Allstate (NYSE:ALL) said Wednesday it will be on the hook for some $1.08 billion in catastrophe losses in October as it continues to calculate the cost of super storm Sandy, whose devastation is still being felt across the tri-state area.
Sandy was the largest of Allstate’s five October catastrophe events. She is expected to be the second-costliest disaster in U.S. history, behind Hurricane Katrina.
About 66% of Allstate's loss estimate was due to claims filed in New York, followed by 20% in New Jersey and 14% in other states, Allstate said. Auto claims represented about 40% of total gross losses, with the vast majority in New York.

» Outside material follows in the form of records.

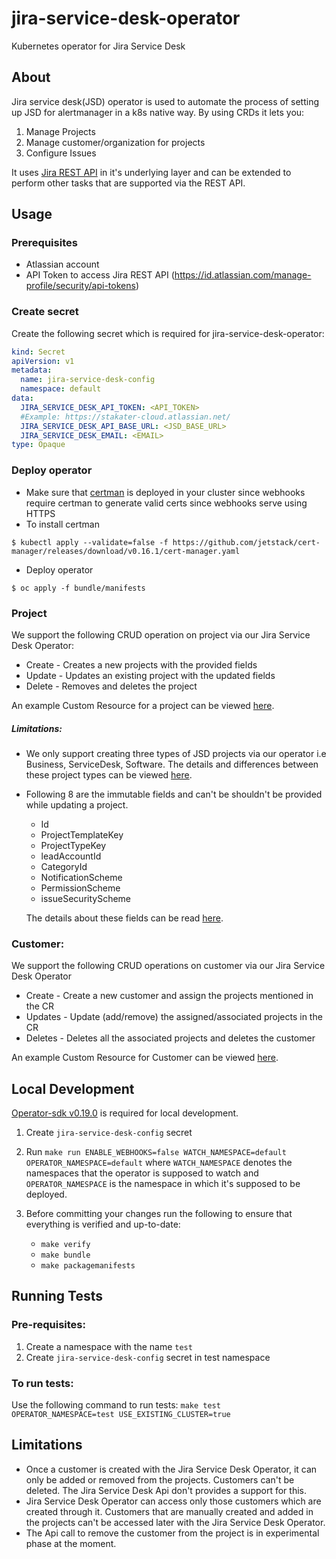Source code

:# jira-service-desk-operator
Kubernetes operator for Jira Service Desk

## About

Jira service desk(JSD) operator is used to automate the process of setting up JSD for alertmanager in a k8s native way. By using CRDs it lets you:

1. Manage Projects
2. Manage customer/organization for projects
3. Configure Issues

It uses [Jira REST API](https://developer.atlassian.com/cloud/jira/platform/rest/v3/intro/) in it's underlying layer and can be extended to perform other tasks that are supported via the REST API.

## Usage

### Prerequisites

- Atlassian account
- API Token to access Jira REST API (https://id.atlassian.com/manage-profile/security/api-tokens)

### Create secret

Create the following secret which is required for jira-service-desk-operator:

```yaml
kind: Secret
apiVersion: v1
metadata:
  name: jira-service-desk-config
  namespace: default
data:
  JIRA_SERVICE_DESK_API_TOKEN: <API_TOKEN>
  #Example: https://stakater-cloud.atlassian.net/
  JIRA_SERVICE_DESK_API_BASE_URL: <JSD_BASE_URL>
  JIRA_SERVICE_DESK_EMAIL: <EMAIL>
type: Opaque
```

### Deploy operator

- Make sure that [certman](https://cert-manager.io/) is deployed in your cluster since webhooks require certman to generate valid certs since webhooks serve using HTTPS
- To install certman
```terminal
$ kubectl apply --validate=false -f https://github.com/jetstack/cert-manager/releases/download/v0.16.1/cert-manager.yaml
```
- Deploy operator
```terminal
$ oc apply -f bundle/manifests
```

### Project
We support the following CRUD operation on project via our Jira Service Desk Operator:
* Create - Creates a new projects with the provided fields
* Update - Updates an existing project with the updated fields
* Delete - Removes and deletes the project 

An example Custom Resource for a project can be viewed [here](https://github.com/stakater/jira-service-desk-operator/tree/master/examples/project).

##### Limitations:
* We only support creating three types of JSD projects via our operator i.e Business, ServiceDesk, Software. The details and differences between these project types can be viewed [here](https://confluence.atlassian.com/adminjiraserver/jira-applications-and-project-types-overview-938846805.html).
* Following 8 are the immutable fields and can't be shouldn't be provided while updating a project. 
    * Id
    * ProjectTemplateKey
    * ProjectTypeKey
    * leadAccountId 
    * CategoryId 
    * NotificationScheme
    * PermissionScheme 
    * issueSecurityScheme 

    The details about these fields can be read [here](https://developer.atlassian.com/cloud/jira/platform/rest/v3/api-group-projects/#api-rest-api-3-project-post).


### Customer:
We support the following CRUD operations on customer via our Jira Service Desk Operator
* Create - Create a new customer and assign the projects mentioned in the CR
* Updates - Update (add/remove) the assigned/associated projects in the CR
* Deletes - Deletes all the associated projects and deletes the customer

An example Custom Resource for Customer can be viewed [here](https://github.com/stakater/jira-service-desk-operator/blob/handle-customers/examples/customer/customer.yaml).

## Local Development

[Operator-sdk v0.19.0](https://github.com/operator-framework/operator-sdk/releases/tag/v0.19.0) is required for local development.

1. Create `jira-service-desk-config` secret
2. Run `make run ENABLE_WEBHOOKS=false WATCH_NAMESPACE=default OPERATOR_NAMESPACE=default` where `WATCH_NAMESPACE` denotes the namespaces that the operator is supposed to watch and `OPERATOR_NAMESPACE` is the namespace in which it's supposed to be deployed.

3. Before committing your changes run the following to ensure that everything is verified and up-to-date:
   - `make verify`
   - `make bundle`
   - `make packagemanifests`
   
## Running Tests

### Pre-requisites:
1. Create a namespace with the name `test`
2. Create `jira-service-desk-config` secret in test namespace

### To run tests:
Use the following command to run tests:
`make test OPERATOR_NAMESPACE=test USE_EXISTING_CLUSTER=true`

## Limitations
- Once a customer is created with the Jira Service Desk Operator, it can only be added or removed from the projects. Customers can't be deleted. The Jira Service Desk Api don't provides a support for this.
- Jira Service Desk Operator can access only those customers which are created through it. Customers that are manually created and added in the projects can't be accessed later with the Jira Service Desk Operator.
- The Api call to remove the customer from the project is in experimental phase at the moment.

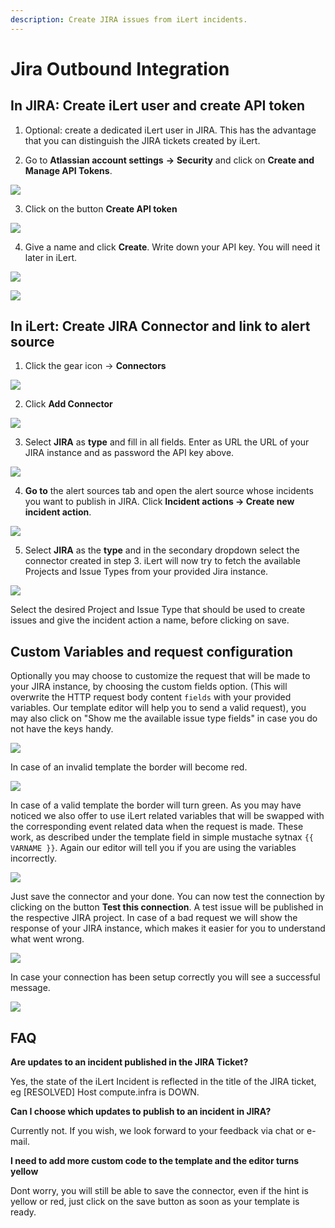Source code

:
 ```yaml
---
description: Create JIRA issues from iLert incidents.
---
```


# Jira Outbound Integration

## In JIRA: Create iLert user and create API token <a id="jira-preparation"></a>

1. Optional: create a dedicated iLert user in JIRA. This has the advantage that you can distinguish the JIRA tickets created by iLert.

2. Go to **Atlassian account settings**  **→** **Security** and click on **Create and Manage API Tokens**.

![](../../.gitbook/assets/screenshot-2020-08-05-at-13.15.25.png)

3. Click on the button **Create API token**  

![](../../.gitbook/assets/ji2.png)

4. Give a name and click **Create**. Write down your API key. You will need it later in iLert.  

![](../../.gitbook/assets/ji3.png)

![](../../.gitbook/assets/ji4.png)

## In iLert: Create JIRA Connector and link to alert source <a id="create-alarm-source"></a>

1. Click the gear icon → **Connectors**

![](../../.gitbook/assets/go_to_connectors%20%286%29.png)

2. Click **Add Connector**

![](../../.gitbook/assets/create_connector_button%20%285%29.png)

3. Select **JIRA** as **type** and fill in all fields. Enter as URL the URL of your JIRA instance and as password the API key above.

![](../../.gitbook/assets/ilert%20%2876%29.png)

4. **Go to** the alert sources tab and open the alert source whose incidents you want to publish in JIRA. Click **Incident actions → Create new incident action**.

![](../../.gitbook/assets/new_incident_action%20%282%29.png)

5. Select **JIRA** as the **type** and in the secondary dropdown select the connector created in step 3. iLert will now try to fetch the available Projects and Issue Types from your provided Jira instance.

![](../../.gitbook/assets/ilert%20%2856%29.png)

Select the desired Project and Issue Type that should be used to create issues and give the incident action a name, before clicking on save.

## Custom Variables and request configuration <a id="custom"></a>

Optionally you may choose to customize the request that will be made to your JIRA instance, by choosing the custom fields option. \(This will overwrite the HTTP request body content `fields` with your provided variables. Our template editor will help you to send a valid request\), you may also click on "Show me the available issue type fields" in case you do not have the keys handy.

![](../../.gitbook/assets/ji10.png)

In case of an invalid template the border will become red.

![](../../.gitbook/assets/ji11.png)

In case of a valid template the border will turn green. As you may have noticed we also offer to use iLert related variables that will be swapped with the corresponding event related data when the request is made. These work, as described under the template field in simple mustache sytnax `{{ VARNAME }}`. Again our editor will tell you if you are using the variables incorrectly.

![](../../.gitbook/assets/ji12.png)

Just save the connector and your done. You can now test the connection by clicking on the button **Test this connection**. A test issue will be published in the respective JIRA project. In case of a bad request we will show the response of your JIRA instance, which makes it easier for you to understand what went wrong.

![](../../.gitbook/assets/ilert%20%2861%29.png)

In case your connection has been setup correctly you will see a successful message.

![](../../.gitbook/assets/ji14.png)

## FAQ <a id="faq"></a>

**Are updates to an incident published in the JIRA Ticket?**

Yes, the state of the iLert Incident is reflected in the title of the JIRA ticket, eg \[RESOLVED\] Host compute.infra is DOWN.

**Can I choose which updates to publish to an incident in JIRA?**

Currently not. If you wish, we look forward to your feedback via chat or e-mail.

**I need to add more custom code to the template and the editor turns yellow**

Dont worry, you will still be able to save the connector, even if the hint is yellow or red, just click on the save button as soon as your template is ready.

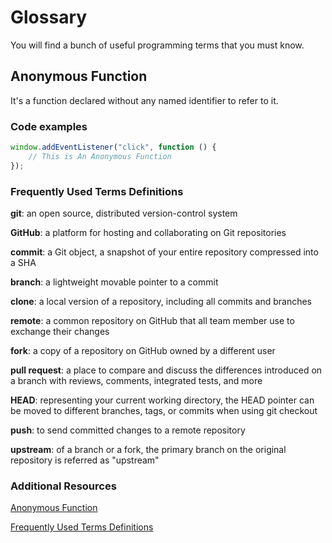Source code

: # Glossary

You will find a bunch of useful programming terms that you must know.

## Anonymous Function

It's a function declared without any named identifier to refer to it.

### Code examples

```javascript
window.addEventListener("click", function () {
    // This is An Anonymous Function
});
```

### Frequently Used Terms Definitions
**git**: an open source, distributed version-control system

**GitHub**: a platform for hosting and collaborating on Git repositories

**commit**: a Git object, a snapshot of your entire repository compressed into a SHA

**branch**: a lightweight movable pointer to a commit

**clone**: a local version of a repository, including all commits and branches

**remote**: a common repository on GitHub that all team member use to exchange their changes

**fork**: a copy of a repository on GitHub owned by a different user

**pull request**: a place to compare and discuss the differences introduced on a branch with reviews, comments, integrated
tests, and more

**HEAD**: representing your current working directory, the HEAD pointer can be moved to different branches, tags, or commits
when using git checkout

**push**: to send committed changes to a remote repository

**upstream**: of a branch or a fork, the primary branch on the original repository is referred as "upstream"

### Additional Resources

[Anonymous Function](https://en.wikipedia.org/wiki/Anonymous_function)

[Frequently Used Terms Definitions](https://docs.github.com/en/get-started/quickstart/github-glossary)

The Northbrook, Ill.-based property insurer said it paid out about $340 million in claims as of Nov. 26.
Allstate's Sandy losses will likely not be as high as the $1.4 billion it paid related to tornados in the U.S. in April 2011, partially because many property insurers, including Allstate, don’t include flood damage in their homeowners policies.
Those insurers will likely be on tap for a bundle related to physical damage caused by wind or wind-driven rain, however, much of Sandy's devastation was caused by 14-foot storm surges in some areas that led to extensive flooding. Allstate’s auto policies, however, do cover flood damage under the optional auto comprehensive coverage.
The total cost of Sandy has been estimated to be in the tens-of-billions of dollars, with New York Governor Andrew Cuomo and New Jersey Governor Chris Christie together estimating losses in their two badly-hit states surpassing $60 billion.